Amazon introduced a new robot today with the face of an Echo Show, the sensor-laden body of Panera Bread delivery bot, and a pair of cupholders for a trunk. The instant it was announced, people clamored for a reason for its existence beyond “mobile camera with a cute face” and “potentially invasive surveillance drone.” Most seemed to settle on “beer fetcher.”
But friend, a pair of cupholders does not a robowaiter make.
While the $1,000 Astro could very well have a wide variety of capabilities beyond home surveillance, it’s not gonna be fetching you anything. For one, it reportedly sucks. “Astro is terrible and will almost certainly throw itself down a flight of stairs if presented the opportunity,” a source who claimed to work on the project told Vice. Another source told Vice “it’s a disaster that’s not ready for release.” A robot more prone to tossing itself into the void than performing expected functions is not gonna be grabbing that Heineken from the fridge.
It’s also unclear how well it can see anything. Google and Snapchat have both heavily invested in creating a way for computers to interpret the real world without guideposts like bar codes. Amazon has not. It might be the maker of Rekognition, a controversial facial recognition service, but its Ring ecosystem only got the ability to recognize packages… today. How long would it take Astro to recognize a beer? And what happens when that beer recognition technology fails? You could find yourself with a refreshing bottle of ranch dressing instead.
But the biggest problem isn’t the reports that it sucks, or the failure to prove it can distinguish between the various contents of your fridge. The real problem is the robot has no arms!
There is no way for it to open a fridge, freezer, or even a Yeti cooler. It can’t even open a door. It certainly cannot reach into a crowded fridge and pull out a cold one. I fear people assume it’s got some Doc Ock arms tucked away behind its face or are hoping those two cupholders rise out of the robot to open the fridge via suction. They’ve seen the cupholders and assumed there is a way to get things into them that don’t involve someone in the other room helping out.

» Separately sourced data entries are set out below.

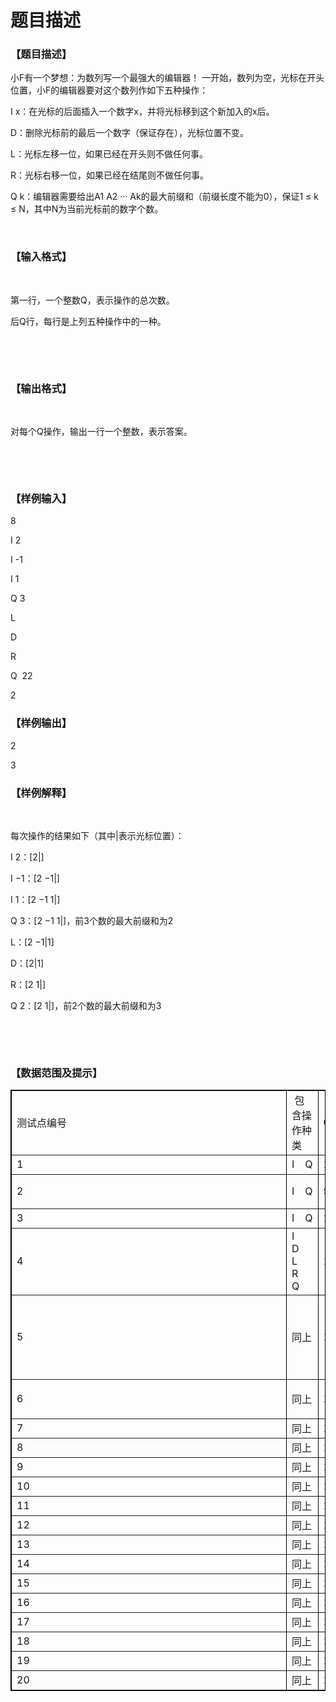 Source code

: # 题目描述


<h3>
【题目描述】
</h3>
<p>
小F有一个梦想：为数列写一个最强大的编辑器！ 一开始，数列为空，光标在开头位置，小F的编辑器要对这个数列作如下五种操作：
</p>
<p>
I x：在光标的后面插入一个数字x，并将光标移到这个新加入的x后。
</p>
<p>
D：删除光标前的最后一个数字（保证存在），光标位置不变。
</p>
<p>
L：光标左移一位，如果已经在开头则不做任何事。
</p>
<p>
R：光标右移一位，如果已经在结尾则不做任何事。
</p>
<p>
Q k：编辑器需要给出A1 A2 ··· Ak的最大前缀和（前缀长度不能为0），保证1 ≤ k ≤ N，其中N为当前光标前的数字个数。
</p>
<p>
<br/>
</p>
<h3>
【输入格式】
</h3>
<p>
<br/>
</p>
<p>
第一行，一个整数Q，表示操作的总次数。
</p>
<p>
后Q行，每行是上列五种操作中的一种。
</p>
<p>
<br/>
</p>
<p>
<br/>
</p>
<h3>
【输出格式】
</h3>
<p>
<br/>
</p>
<p>
对每个Q操作，输出一行一个整数，表示答案。
</p>
<p>
<br/>
</p>
<p>
<br/>
</p>
<h3>
【样例输入】
</h3>
<p>
8
</p>
<p>
I 2
</p>
<p>
I -1
</p>
<p>
I 1
</p>
<p>
Q 3
</p>
<p>
L
</p>
<p>
D
</p>
<p>
R
</p>
<p>
Q  22
</p>
<p>
2
</p>
<h3>
【样例输出】
</h3>
<p>
2
</p>
<p>
3
</p>
<h3>
【样例解释】
</h3>
<p>
<br/>
</p>
<p>
每次操作的结果如下（其中|表示光标位置）：
</p>
<p>
I 2：[2|]
</p>
<p>
I −1：[2 −1|]
</p>
<p>
I 1：[2 −1 1|]
</p>
<p>
Q 3：[2 −1 1|]，前3个数的最大前缀和为2
</p>
<p>
L：[2 −1|1]
</p>
<p>
D：[2|1]
</p>
<p>
R：[2 1|]
</p>
<p>
Q 2：[2 1|]，前2个数的最大前缀和为3
</p>
<p>
<br/>
</p>
<p>
<br/>
</p>
<h3>
【数据范围及提示】
</h3>
<p>
</p><table style="width:100%;" border="1" bordercolor="#000000" cellpadding="2" cellspacing="0">
<tbody>
<tr>
<td>
测试点编号                                           <br/>
</td>
<td>
 包含操作种类<br/>
</td>
<td>
Q<br/>
</td>
<td>
X<br/>
</td>
</tr>
<tr>
<td>
1<br/>
</td>
<td>
I    Q<br/>
</td>
<td>
10<br/>
</td>
<td>
【-1，1】<br/>
</td>
</tr>
<tr>
<td>
2<br/>
</td>
<td>
I    Q<br/>
</td>
<td>
500000<br/>
</td>
<td>
【-1000，1000】<br/>
</td>
</tr>
<tr>
<td>
3<br/>
</td>
<td>
I    Q<br/>
</td>
<td>
1000000
</td>
<td>
同上<br/>
</td>
</tr>
<tr>
<td>
4<br/>
</td>
<td>
I    D    L    R     Q<br/>
</td>
<td>
1000<br/>
</td>
<td>
...<br/>
</td>
</tr>
<tr>
<td>
5                                                                                                <br/>
</td>
<td>
<p>
<br/>
</p>
<p>
同上
</p>
<p>
<br/>
</p>
</td>
<td>
1000<br/>
</td>
<td>
...<br/>
</td>
</tr>
<tr>
<td>
6<br/>
</td>
<td>
<p>
同上
</p>
</td>
<td>
1000<br/>
</td>
<td>
...<br/>
</td>
</tr>
<tr>
<td>
7<br/>
</td>
<td>
同上<br/>
</td>
<td>
1000<br/>
</td>
<td>
...<br/>
</td>
</tr>
<tr>
<td>
8<br/>
</td>
<td>
同上<br/>
</td>
<td>
1000<br/>
</td>
<td>
...<br/>
</td>
</tr>
<tr>
<td>
9<br/>
</td>
<td>
同上<br/>
</td>
<td>
1000<br/>
</td>
<td>
...<br/>
</td>
</tr>
<tr>
<td>
10<br/>
</td>
<td>
同上<br/>
</td>
<td>
1000<br/>
</td>
<td>
...<br/>
</td>
</tr>
<tr>
<td>
11<br/>
</td>
<td>
同上<br/>
</td>
<td>
1000<br/>
</td>
<td>
...<br/>
</td>
</tr>
<tr>
<td>
12<br/>
</td>
<td>
同上<br/>
</td>
<td>
1000<br/>
</td>
<td>
...<br/>
</td>
</tr>
<tr>
<td>
13<br/>
</td>
<td>
同上<br/>
</td>
<td>
1000<br/>
</td>
<td>
...<br/>
</td>
</tr>
<tr>
<td>
14<br/>
</td>
<td>
同上<br/>
</td>
<td>
1000<br/>
</td>
<td>
...<br/>
</td>
</tr>
<tr>
<td>
15<br/>
</td>
<td>
同上<br/>
</td>
<td>
1000<br/>
</td>
<td>
...<br/>
</td>
</tr>
<tr>
<td>
16<br/>
</td>
<td>
同上<br/>
</td>
<td>
1000<br/>
</td>
<td>
...<br/>
</td>
</tr>
<tr>
<td>
17<br/>
</td>
<td>
同上<br/>
</td>
<td>
1000<br/>
</td>
<td>
...<br/>
</td>
</tr>
<tr>
<td>
18<br/>
</td>
<td>
同上<br/>
</td>
<td>
1000<br/>
</td>
<td>
...<br/>
</td>
</tr>
<tr>
<td>
19<br/>
</td>
<td>
同上<br/>
</td>
<td>
100000<br/>
</td>
<td>
...<br/>
</td>
</tr>
<tr>
<td>
20<br/>
</td>
<td>
同上<br/>
</td>
<td>
1000000<br/>
</td>
<td>
...<br/>
</td>
</tr>
</tbody>
</table>
<p></p>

But there isn’t. Currently, there appear to be no plans to build it a pair of grabbers — or even a single appendage. The payload area the cupholders occupy does have a USB-C port, though! Theoretically, someone could build an arm. That arm could replace the cupholders.
But that arm does not yet exist. Unless you want to be shouting to housemates to stick a beer in your bot, the Astro will not be fetching you any kind of beverage.